→ **ABOUT THIS EXERCISE**: Go through the data and copy each line where the string "Execute" appears.

→ **ENTRIES SUPPLIED**:
________________________

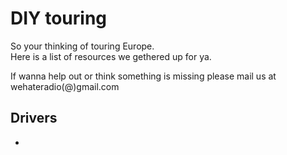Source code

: # DIY touring

So your thinking of touring Europe.   
Here is a list of resources we gethered up for ya.

If wanna help out or think something is missing please mail us at wehateradio(@)gmail.com

## Drivers
- 
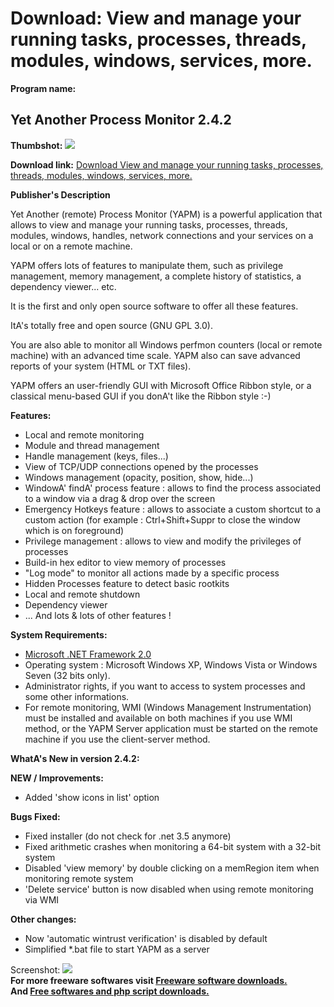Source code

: # Download: View and manage your running tasks, processes, threads, modules, windows, services, more.

**Program name:**

## Yet Another Process Monitor 2.4.2

  
**Thumbshot:** ![](http://www.freewarefiles.com/screenshot/yapm203b_md.jpg)   
  
**Download link:** [Download View and manage your running tasks, processes, threads, modules, windows, services, more.](http://freesoftwares.boysofts.com/Yet-Another-Process-Monitor_program_50955.html)  
  


**Publisher's Description**  
  


Yet Another (remote) Process Monitor (YAPM) is a powerful application that allows to view and manage your running tasks, processes, threads, modules, windows, handles, network connections and your services on a local or on a remote machine. 

YAPM offers lots of features to manipulate them, such as privilege management, memory management, a complete history of statistics, a dependency viewer... etc.

It is the first and only open source software to offer all these features.

ItA's totally free and open source (GNU GPL 3.0).

You are also able to monitor all Windows perfmon counters (local or remote machine) with an advanced time scale. YAPM also can save advanced reports of your system (HTML or TXT files).

YAPM offers an user-friendly GUI with Microsoft Office Ribbon style, or a classical menu-based GUI if you donA't like the Ribbon style :-) 

**Features:**

  * Local and remote monitoring 
  * Module and thread management 
  * Handle management (keys, files...) 
  * View of TCP/UDP connections opened by the processes 
  * Windows management (opacity, position, show, hide...) 
  * WindowA' findA' process feature : allows to find the process associated to a window via a drag & drop over the screen 
  * Emergency Hotkeys feature : allows to associate a custom shortcut to a custom action (for example : Ctrl+Shift+Suppr to close the window which is on foreground) 
  * Privilege management : allows to view and modify the privileges of processes 
  * Build-in hex editor to view memory of processes 
  * "Log mode" to monitor all actions made by a specific process 
  * Hidden Processes feature to detect basic rootkits 
  * Local and remote shutdown 
  * Dependency viewer 
  * ... And lots & lots of other features ! 

**System Requirements:**

  * [Microsoft .NET Framework 2.0](http://www.freewarefiles.com/Microsoft-NET-Framework-20-x86-Final_program_16026.html)
  * Operating system : Microsoft Windows XP, Windows Vista or Windows Seven (32 bits only). 
  * Administrator rights, if you want to access to system processes and some other informations. 
  * For remote monitoring, WMI (Windows Management Instrumentation) must be installed and available on both machines if you use WMI method, or the YAPM Server application must be started on the remote machine if you use the client-server method. 

**WhatA's New in version 2.4.2:**

**NEW / Improvements:**

  * Added 'show icons in list' option 

**Bugs Fixed:**

  * Fixed installer (do not check for .net 3.5 anymore) 
  * Fixed arithmetic crashes when monitoring a 64-bit system with a 32-bit system 
  * Disabled 'view memory' by double clicking on a memRegion item when monitoring remote system 
  * 'Delete service' button is now disabled when using remote monitoring via WMI 

**Other changes:**

  * Now 'automatic wintrust verification' is disabled by default 
  * Simplified *.bat file to start YAPM as a server 

  
  
Screenshot: ![](http://www.freewarefiles.com/screenshot/yapm203b.jpg)   
**For more freeware softwares visit [Freeware software downloads.](http://freesoftwares.boysofts.com/)**   
**And [Free softwares and php script downloads.](http://www.boysofts.com/)**
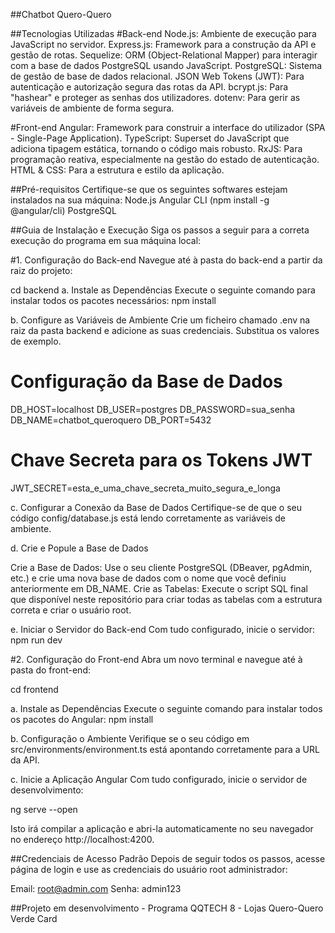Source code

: ##Chatbot Quero-Quero

##Tecnologias Utilizadas
#Back-end
Node.js: Ambiente de execução para JavaScript no servidor.
Express.js: Framework para a construção da API e gestão de rotas.
Sequelize: ORM (Object-Relational Mapper) para interagir com a base de dados PostgreSQL usando JavaScript.
PostgreSQL: Sistema de gestão de base de dados relacional.
JSON Web Tokens (JWT): Para autenticação e autorização segura das rotas da API.
bcrypt.js: Para "hashear" e proteger as senhas dos utilizadores.
dotenv: Para gerir as variáveis de ambiente de forma segura.

#Front-end
Angular: Framework para construir a interface do utilizador (SPA - Single-Page Application).
TypeScript: Superset do JavaScript que adiciona tipagem estática, tornando o código mais robusto.
RxJS: Para programação reativa, especialmente na gestão do estado de autenticação.
HTML & CSS: Para a estrutura e estilo da aplicação.

##Pré-requisitos
Certifique-se que os seguintes softwares estejam instalados na sua máquina:
Node.js
Angular CLI (npm install -g @angular/cli)
PostgreSQL

##Guia de Instalação e Execução
Siga os passos a seguir para a correta execução do programa em sua máquina local:

#1. Configuração do Back-end
Navegue até à pasta do back-end a partir da raiz do projeto:

cd backend
a. Instale as Dependências
Execute o seguinte comando para instalar todos os pacotes necessários:
npm install

b. Configure as Variáveis de Ambiente
Crie um ficheiro chamado .env na raiz da pasta backend e adicione as suas credenciais. Substitua os valores de exemplo.

# Configuração da Base de Dados
DB_HOST=localhost
DB_USER=postgres
DB_PASSWORD=sua_senha
DB_NAME=chatbot_queroquero
DB_PORT=5432

# Chave Secreta para os Tokens JWT
JWT_SECRET=esta_e_uma_chave_secreta_muito_segura_e_longa

c. Configurar a Conexão da Base de Dados
Certifique-se de que o seu código config/database.js está lendo corretamente as variáveis de ambiente.

d. Crie e Popule a Base de Dados

Crie a Base de Dados: Use o seu cliente PostgreSQL (DBeaver, pgAdmin, etc.) e crie uma nova base de dados com o nome que você definiu anteriormente em DB_NAME.
Crie as Tabelas: Execute o script SQL final que disponível neste repositório para criar todas as tabelas com a estrutura correta e criar o usuário root.

e. Iniciar o Servidor do Back-end
Com tudo configurado, inicie o servidor:
npm run dev

#2. Configuração do Front-end
Abra um novo terminal e navegue até à pasta do front-end:

cd frontend

a. Instale as Dependências
Execute o seguinte comando para instalar todos os pacotes do Angular:
npm install

b. Configuração o Ambiente
Verifique se o seu código em src/environments/environment.ts está apontando corretamente para a URL da  API.

c. Inicie a Aplicação Angular
Com tudo configurado, inicie o servidor de desenvolvimento:

ng serve --open

Isto irá compilar a aplicação e abri-la automaticamente no seu navegador no endereço http://localhost:4200.

##Credenciais de Acesso Padrão
Depois de seguir todos os passos, acesse página de login e use as credenciais do usuário root administrador:

Email: root@admin.com
Senha: admin123

##Projeto em desenvolvimento - Programa QQTECH 8 - Lojas Quero-Quero Verde Card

________________________

→ **YOUR RESPONSE**:
Execute o seguinte comando para instalar todos os pacotes necessários:
Crie as Tabelas: Execute o script SQL final que disponível neste repositório para criar todas as tabelas com a estrutura correta e criar o usuário root.
Execute o seguinte comando para instalar todos os pacotes do Angular:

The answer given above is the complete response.